[Coral-List] Biological-physical interactions Ocean Sciences 2020 (ASLO/TOS/AGU)

Jesús Pineda jpinedaaa at gmail.com
Fri Aug 23 14:02:55 UTC 2019


Dear colleagues,

 

I wanted to call your attention to the session on “Biological coupling to
physical forcing on shallow water ecosystems: using observations to reveal
patterns and test mechanisms” [
https://agu.confex.com/agu/osm20/prelim.cgi/Session/85062 ]  at the 2020
Ocean Sciences Meeting organized by ASLO, TOS and AGU. 

 

Abstract are due 11 September 2019. We look forward seeing you in San Diego
16-21 February of next year!

 

Session Chairs: 

Jes’us Pineda, Woods Hole Oceanographic Institution

Heidi Fuchs, Rutgers University

Nathalie Reyns, University of San Diego

James Leichter, Scripps Institution of Oceanography

 

Session ID: PI001

Topic Area: Physical-Biological Interactions

Session Description: Marine ecological processes are forced by physical
dynamics, yet understanding biological-physical coupling, particularly in
nearshore and shallow coastal systems, presents large logistic and
conceptual challenges.
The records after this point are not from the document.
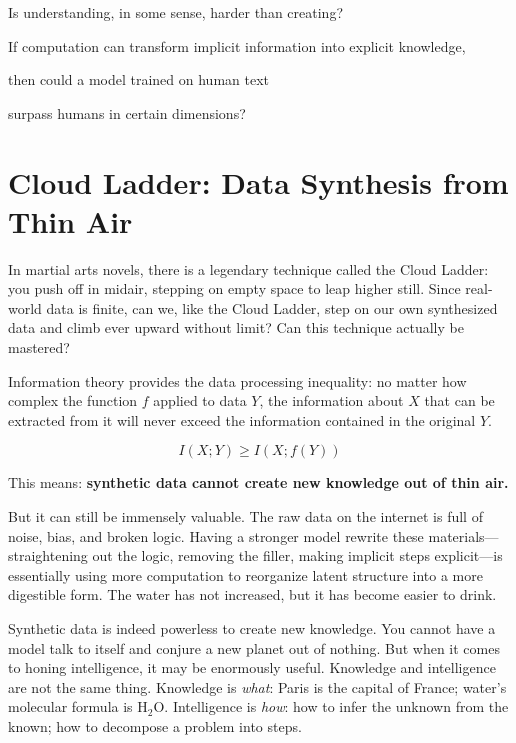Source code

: \begin{thinkbox}

Is understanding, in some sense, harder than creating?

\vspace{1em}

If computation can transform implicit information into explicit knowledge,

then could a model trained on human text

surpass humans in certain dimensions?
\end{thinkbox}

\newpage
\section{Cloud Ladder: Data Synthesis from Thin Air}

In martial arts novels, there is a legendary technique called the Cloud Ladder: you push off in midair, stepping on empty space to leap higher still. Since real-world data is finite, can we, like the Cloud Ladder, step on our own synthesized data and climb ever upward without limit?
Can this technique actually be mastered?

Information theory provides the data processing inequality: no matter how complex the function $f$ applied to data $Y$, the information about $X$ that can be extracted from it will never exceed the information contained in the original $Y$.

\begin{equation*}
I(X; Y) \geq I(X; f(Y))
\end{equation*}

This means: \textbf{synthetic data cannot create new knowledge out of thin air.}

But it can still be immensely valuable. The raw data on the internet is full of noise, bias, and broken logic. Having a stronger model rewrite these materials---straightening out the logic, removing the filler, making implicit steps explicit---is essentially using more computation to reorganize latent structure into a more digestible form. The water has not increased, but it has become easier to drink.

\vspace{1em}

Synthetic data is indeed powerless to create new knowledge. You cannot have a model talk to itself and conjure a new planet out of nothing. But when it comes to honing intelligence, it may be enormously useful. Knowledge and intelligence are not the same thing.
Knowledge is \textit{what}: Paris is the capital of France; water's molecular formula is $\mathrm{H_2O}$.
Intelligence is \textit{how}: how to infer the unknown from the known; how to decompose a problem into steps.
Ecosystem dynamics reflect multiple biological and
physical processes spanning many scales of variability. Linked
biological-physical processes influence population, community and ecosystem
dynamics and can modulate the effects of large-scale disturbances on
shallow-water ecosystems. For example, temperature variability can mitigate
coral bleaching, surface waves elicit distinct larval behaviors, and water
column stratification mediates cross-shore larval distributions, transport,
and intertidal settlement. Identifying the pertinent ecological and
hydrodynamic processes, and appraising their relative contribution, requires
demanding field observations and time-series data collection. Ecologists
increasingly use numerical simulation models to describe near-shore
hydrodynamics and ecological dynamics. However, model development depends on
including relevant physical processes and using empirical estimates of key
biological rates and behaviors, often requiring field observations. Such
observations and estimates are difficult to obtain, and frequently,
numerical simulation models are untested. This session invites presentations
on observational, experimental and time-series approaches that improve our
understanding of fundamental biological-physical processes in shallow
coastal systems from the surf zone to the shelf edge.